• **Directions**:
Each record below must be returned exactly, with no line left out.

····················

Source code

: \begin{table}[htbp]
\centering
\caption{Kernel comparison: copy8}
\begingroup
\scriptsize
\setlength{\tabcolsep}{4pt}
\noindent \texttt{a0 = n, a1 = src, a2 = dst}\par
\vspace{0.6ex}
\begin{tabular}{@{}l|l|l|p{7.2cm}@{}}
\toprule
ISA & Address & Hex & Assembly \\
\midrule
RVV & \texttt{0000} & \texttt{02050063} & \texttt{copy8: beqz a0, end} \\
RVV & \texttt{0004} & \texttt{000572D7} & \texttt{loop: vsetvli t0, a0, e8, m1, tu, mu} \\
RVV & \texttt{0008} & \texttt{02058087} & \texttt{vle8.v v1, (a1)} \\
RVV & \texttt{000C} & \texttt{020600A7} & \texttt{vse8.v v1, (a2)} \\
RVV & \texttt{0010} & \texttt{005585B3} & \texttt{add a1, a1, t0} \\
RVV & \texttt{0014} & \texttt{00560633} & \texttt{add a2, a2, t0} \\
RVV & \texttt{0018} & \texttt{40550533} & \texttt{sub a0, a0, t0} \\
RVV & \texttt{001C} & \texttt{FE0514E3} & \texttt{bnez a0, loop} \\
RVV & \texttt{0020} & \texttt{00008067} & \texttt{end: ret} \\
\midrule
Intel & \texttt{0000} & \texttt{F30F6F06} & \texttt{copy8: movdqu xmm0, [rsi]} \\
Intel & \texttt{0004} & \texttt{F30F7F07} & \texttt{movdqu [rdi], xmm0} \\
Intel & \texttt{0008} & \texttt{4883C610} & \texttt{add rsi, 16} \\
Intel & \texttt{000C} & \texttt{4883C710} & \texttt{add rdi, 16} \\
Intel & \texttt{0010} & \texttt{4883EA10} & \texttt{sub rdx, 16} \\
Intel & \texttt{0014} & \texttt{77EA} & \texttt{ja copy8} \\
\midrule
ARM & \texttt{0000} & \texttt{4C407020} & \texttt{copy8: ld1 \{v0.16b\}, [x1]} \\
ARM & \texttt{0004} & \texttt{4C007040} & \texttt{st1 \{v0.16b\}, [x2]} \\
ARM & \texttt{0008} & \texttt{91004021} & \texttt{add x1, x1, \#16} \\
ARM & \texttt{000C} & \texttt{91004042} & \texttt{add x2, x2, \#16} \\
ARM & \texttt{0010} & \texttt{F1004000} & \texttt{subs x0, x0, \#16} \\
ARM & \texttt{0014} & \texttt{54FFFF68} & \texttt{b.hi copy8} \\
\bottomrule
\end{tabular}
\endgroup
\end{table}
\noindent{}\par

····················

• **Output for this task**:
Source code

: \begin{table}[htbp]
\centering
\caption{Kernel comparison: copy8}
\begingroup
\scriptsize
\setlength{\tabcolsep}{4pt}
\noindent \texttt{a0 = n, a1 = src, a2 = dst}\par
\vspace{0.6ex}
\begin{tabular}{@{}l|l|l|p{7.2cm}@{}}
\toprule
ISA & Address & Hex & Assembly \\
\midrule
RVV & \texttt{0000} & \texttt{02050063} & \texttt{copy8: beqz a0, end} \\
RVV & \texttt{0004} & \texttt{000572D7} & \texttt{loop: vsetvli t0, a0, e8, m1, tu, mu} \\
RVV & \texttt{0008} & \texttt{02058087} & \texttt{vle8.v v1, (a1)} \\
RVV & \texttt{000C} & \texttt{020600A7} & \texttt{vse8.v v1, (a2)} \\
RVV & \texttt{0010} & \texttt{005585B3} & \texttt{add a1, a1, t0} \\
RVV & \texttt{0014} & \texttt{00560633} & \texttt{add a2, a2, t0} \\
RVV & \texttt{0018} & \texttt{40550533} & \texttt{sub a0, a0, t0} \\
RVV & \texttt{001C} & \texttt{FE0514E3} & \texttt{bnez a0, loop} \\
RVV & \texttt{0020} & \texttt{00008067} & \texttt{end: ret} \\
\midrule
Intel & \texttt{0000} & \texttt{F30F6F06} & \texttt{copy8: movdqu xmm0, [rsi]} \\
Intel & \texttt{0004} & \texttt{F30F7F07} & \texttt{movdqu [rdi], xmm0} \\
Intel & \texttt{0008} & \texttt{4883C610} & \texttt{add rsi, 16} \\
Intel & \texttt{000C} & \texttt{4883C710} & \texttt{add rdi, 16} \\
Intel & \texttt{0010} & \texttt{4883EA10} & \texttt{sub rdx, 16} \\
Intel & \texttt{0014} & \texttt{77EA} & \texttt{ja copy8} \\
\midrule
ARM & \texttt{0000} & \texttt{4C407020} & \texttt{copy8: ld1 \{v0.16b\}, [x1]} \\
ARM & \texttt{0004} & \texttt{4C007040} & \texttt{st1 \{v0.16b\}, [x2]} \\
ARM & \texttt{0008} & \texttt{91004021} & \texttt{add x1, x1, \#16} \\
ARM & \texttt{000C} & \texttt{91004042} & \texttt{add x2, x2, \#16} \\
ARM & \texttt{0010} & \texttt{F1004000} & \texttt{subs x0, x0, \#16} \\
ARM & \texttt{0014} & \texttt{54FFFF68} & \texttt{b.hi copy8} \\
\bottomrule
\end{tabular}
\endgroup
\end{table}
\noindent{}\par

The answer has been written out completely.